● The input:
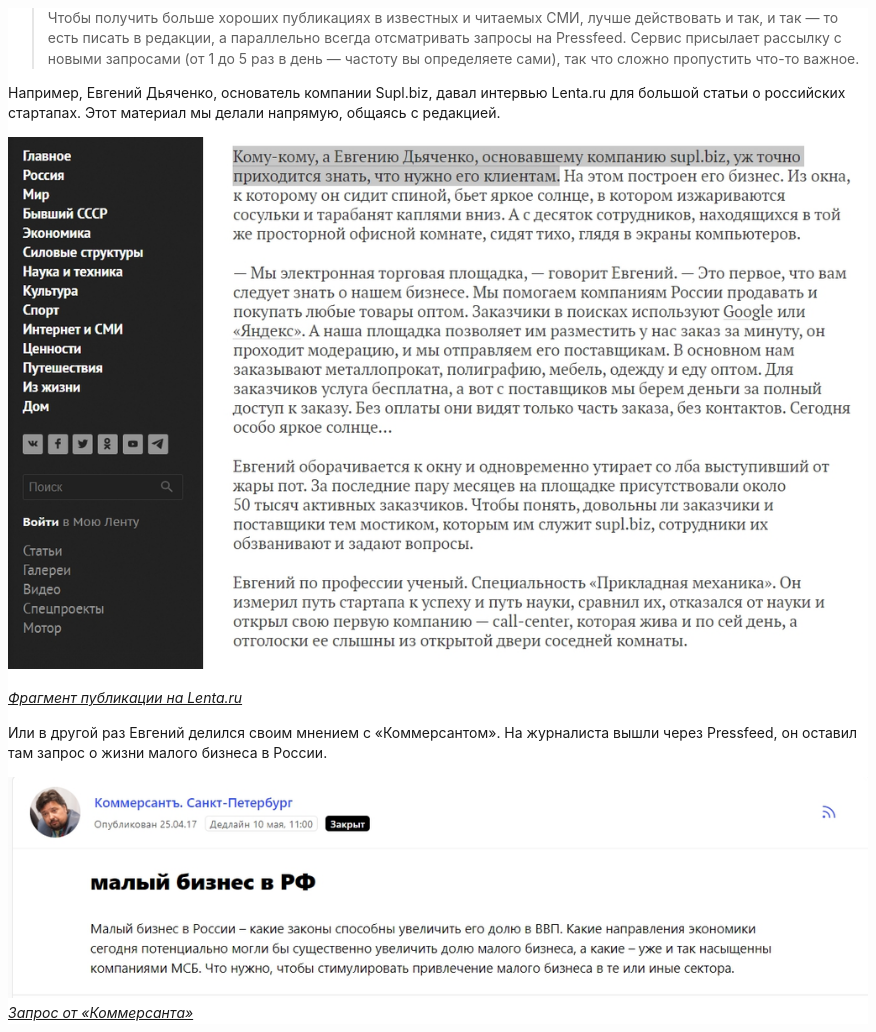 > Чтобы получить больше хороших публикациях в известных и читаемых СМИ, лучше действовать и так, и так — то есть писать в редакции, а параллельно всегда отсматривать запросы на Pressfeed. Сервис присылает рассылку с новыми запросами (от 1 до 5 раз в день — частоту вы определяете сами), так что сложно пропустить что-то важное.

Например, Евгений Дьяченко, основатель компании Supl.biz, давал интервью Lenta.ru для большой статьи о российских стартапах. Этот материал мы делали напрямую, общаясь с редакцией.

![](../assets/uploads/Supl_lenta.jpg)

[_Фрагмент публикации на Lenta.ru_](https://lenta.ru/articles/2017/05/15/klient/)

Или в другой раз Евгений делился своим мнением с «Коммерсантом». На журналиста вышли через Pressfeed, он оставил там запрос о жизни малого бизнеса в России.

![](../assets/uploads/supl_kommersant_zapros.jpg)  
[_Запрос от «Коммерсанта»_](https://pressfeed.ru/query/30566)
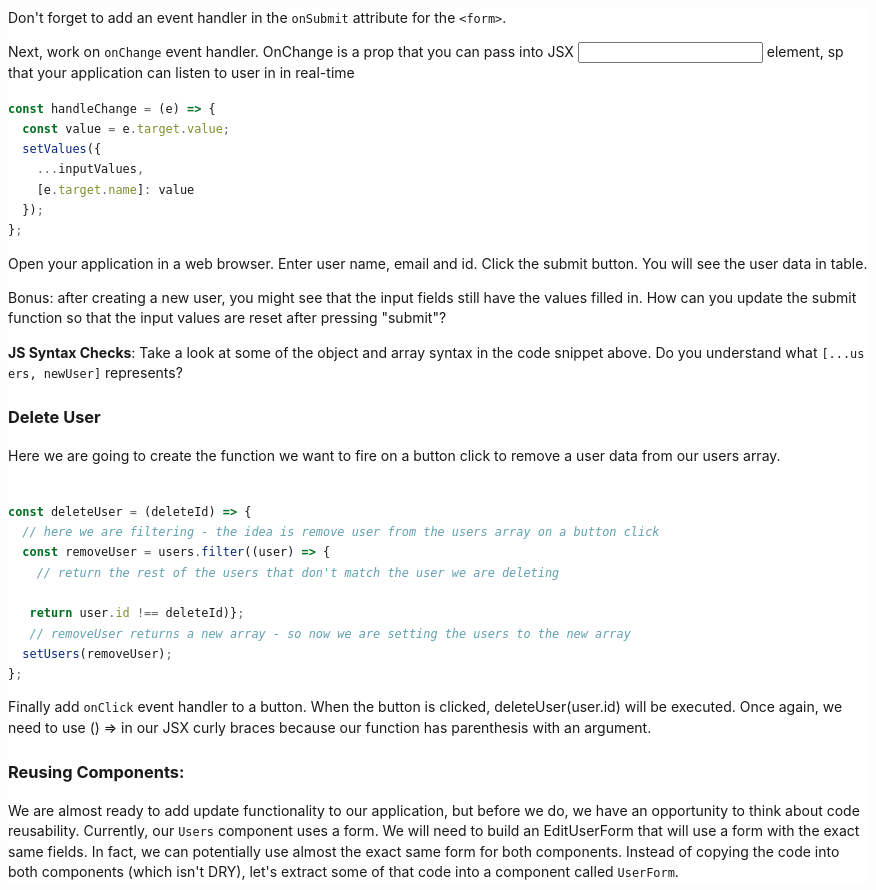 Don't forget to add an event handler in the `onSubmit` attribute for the `<form>`.

Next, work on `onChange` event handler. OnChange is a prop that you can pass into JSX <input> element, sp that your application can listen to user in in real-time

```jsx
const handleChange = (e) => {
  const value = e.target.value;
  setValues({
    ...inputValues,
    [e.target.name]: value
  });
};
```

Open your application in a web browser. Enter user name, email and id. Click the submit button. You will see the user data in table.

Bonus: after creating a new user, you might see that the input fields still have the values filled in. How can you update the submit function so that the input values are reset after pressing "submit"?

**JS Syntax Checks**:
Take a look at some of the object and array syntax in the code snippet above. Do you understand what `[...users, newUser]` represents?

### Delete User

Here we are going to create the function we want to fire on a button click to remove a user data from our users array.

```js

const deleteUser = (deleteId) => {
  // here we are filtering - the idea is remove user from the users array on a button click
  const removeUser = users.filter((user) => {
    // return the rest of the users that don't match the user we are deleting

   return user.id !== deleteId)};
   // removeUser returns a new array - so now we are setting the users to the new array
  setUsers(removeUser);
};
```

Finally add `onClick` event handler to a button. When the button is clicked, deleteUser(user.id) will be executed. Once again, we need to use () => in our JSX curly braces because our function has parenthesis with an argument.

### Reusing Components:

We are almost ready to add update functionality to our application, but before we do, we have an opportunity to think about code reusability. Currently, our `Users` component uses a form. We will need to build an EditUserForm that will use a form with the exact same fields. In fact, we can potentially use almost the exact same form for both components. Instead of copying the code into both components (which isn't DRY), let's extract some of that code into a component called `UserForm`.
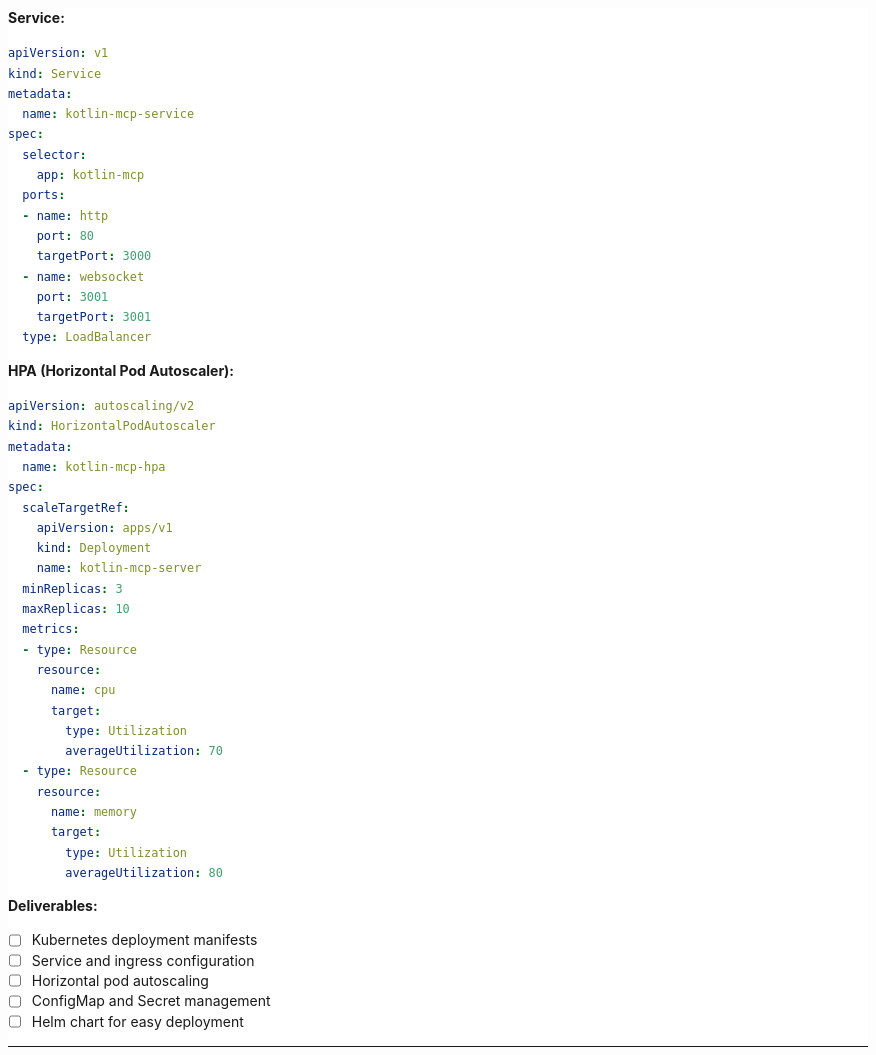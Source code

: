 **Service:**
```yaml
apiVersion: v1
kind: Service
metadata:
  name: kotlin-mcp-service
spec:
  selector:
    app: kotlin-mcp
  ports:
  - name: http
    port: 80
    targetPort: 3000
  - name: websocket
    port: 3001
    targetPort: 3001
  type: LoadBalancer
```

**HPA (Horizontal Pod Autoscaler):**
```yaml
apiVersion: autoscaling/v2
kind: HorizontalPodAutoscaler
metadata:
  name: kotlin-mcp-hpa
spec:
  scaleTargetRef:
    apiVersion: apps/v1
    kind: Deployment
    name: kotlin-mcp-server
  minReplicas: 3
  maxReplicas: 10
  metrics:
  - type: Resource
    resource:
      name: cpu
      target:
        type: Utilization
        averageUtilization: 70
  - type: Resource
    resource:
      name: memory
      target:
        type: Utilization
        averageUtilization: 80
```

**Deliverables:**
- [ ] Kubernetes deployment manifests
- [ ] Service and ingress configuration
- [ ] Horizontal pod autoscaling
- [ ] ConfigMap and Secret management
- [ ] Helm chart for easy deployment

---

● Task requirements:
Drop the pictures and reproduce the rest of the data above exactly.

● Task answer:
 > Чтобы получить больше хороших публикациях в известных и читаемых СМИ, лучше действовать и так, и так — то есть писать в редакции, а параллельно всегда отсматривать запросы на Pressfeed. Сервис присылает рассылку с новыми запросами (от 1 до 5 раз в день — частоту вы определяете сами), так что сложно пропустить что-то важное.

Например, Евгений Дьяченко, основатель компании Supl.biz, давал интервью Lenta.ru для большой статьи о российских стартапах. Этот материал мы делали напрямую, общаясь с редакцией.

![](../assets/uploads/Supl_lenta.jpg)

[_Фрагмент публикации на Lenta.ru_](https://lenta.ru/articles/2017/05/15/klient/)

Или в другой раз Евгений делился своим мнением с «Коммерсантом». На журналиста вышли через Pressfeed, он оставил там запрос о жизни малого бизнеса в России.

![](../assets/uploads/supl_kommersant_zapros.jpg)  
[_Запрос от «Коммерсанта»_](https://pressfeed.ru/query/30566)
 Don't forget to add an event handler in the `onSubmit` attribute for the `<form>`.

Next, work on `onChange` event handler. OnChange is a prop that you can pass into JSX <input> element, sp that your application can listen to user in in real-time

```jsx
const handleChange = (e) => {
  const value = e.target.value;
  setValues({
    ...inputValues,
    [e.target.name]: value
  });
};
```

Open your application in a web browser. Enter user name, email and id. Click the submit button. You will see the user data in table.

Bonus: after creating a new user, you might see that the input fields still have the values filled in. How can you update the submit function so that the input values are reset after pressing "submit"?

**JS Syntax Checks**:
Take a look at some of the object and array syntax in the code snippet above. Do you understand what `[...users, newUser]` represents?

### Delete User

Here we are going to create the function we want to fire on a button click to remove a user data from our users array.

```js

const deleteUser = (deleteId) => {
  // here we are filtering - the idea is remove user from the users array on a button click
  const removeUser = users.filter((user) => {
    // return the rest of the users that don't match the user we are deleting

   return user.id !== deleteId)};
   // removeUser returns a new array - so now we are setting the users to the new array
  setUsers(removeUser);
};
```

Finally add `onClick` event handler to a button. When the button is clicked, deleteUser(user.id) will be executed. Once again, we need to use () => in our JSX curly braces because our function has parenthesis with an argument.

### Reusing Components:

We are almost ready to add update functionality to our application, but before we do, we have an opportunity to think about code reusability. Currently, our `Users` component uses a form. We will need to build an EditUserForm that will use a form with the exact same fields. In fact, we can potentially use almost the exact same form for both components. Instead of copying the code into both components (which isn't DRY), let's extract some of that code into a component called `UserForm`.
Source code

: **Service:**
```yaml
apiVersion: v1
kind: Service
metadata:
  name: kotlin-mcp-service
spec:
  selector:
    app: kotlin-mcp
  ports:
  - name: http
    port: 80
    targetPort: 3000
  - name: websocket
    port: 3001
    targetPort: 3001
  type: LoadBalancer
```

**HPA (Horizontal Pod Autoscaler):**
```yaml
apiVersion: autoscaling/v2
kind: HorizontalPodAutoscaler
metadata:
  name: kotlin-mcp-hpa
spec:
  scaleTargetRef:
    apiVersion: apps/v1
    kind: Deployment
    name: kotlin-mcp-server
  minReplicas: 3
  maxReplicas: 10
  metrics:
  - type: Resource
    resource:
      name: cpu
      target:
        type: Utilization
        averageUtilization: 70
  - type: Resource
    resource:
      name: memory
      target:
        type: Utilization
        averageUtilization: 80
```

**Deliverables:**
- [ ] Kubernetes deployment manifests
- [ ] Service and ingress configuration
- [ ] Horizontal pod autoscaling
- [ ] ConfigMap and Secret management
- [ ] Helm chart for easy deployment

---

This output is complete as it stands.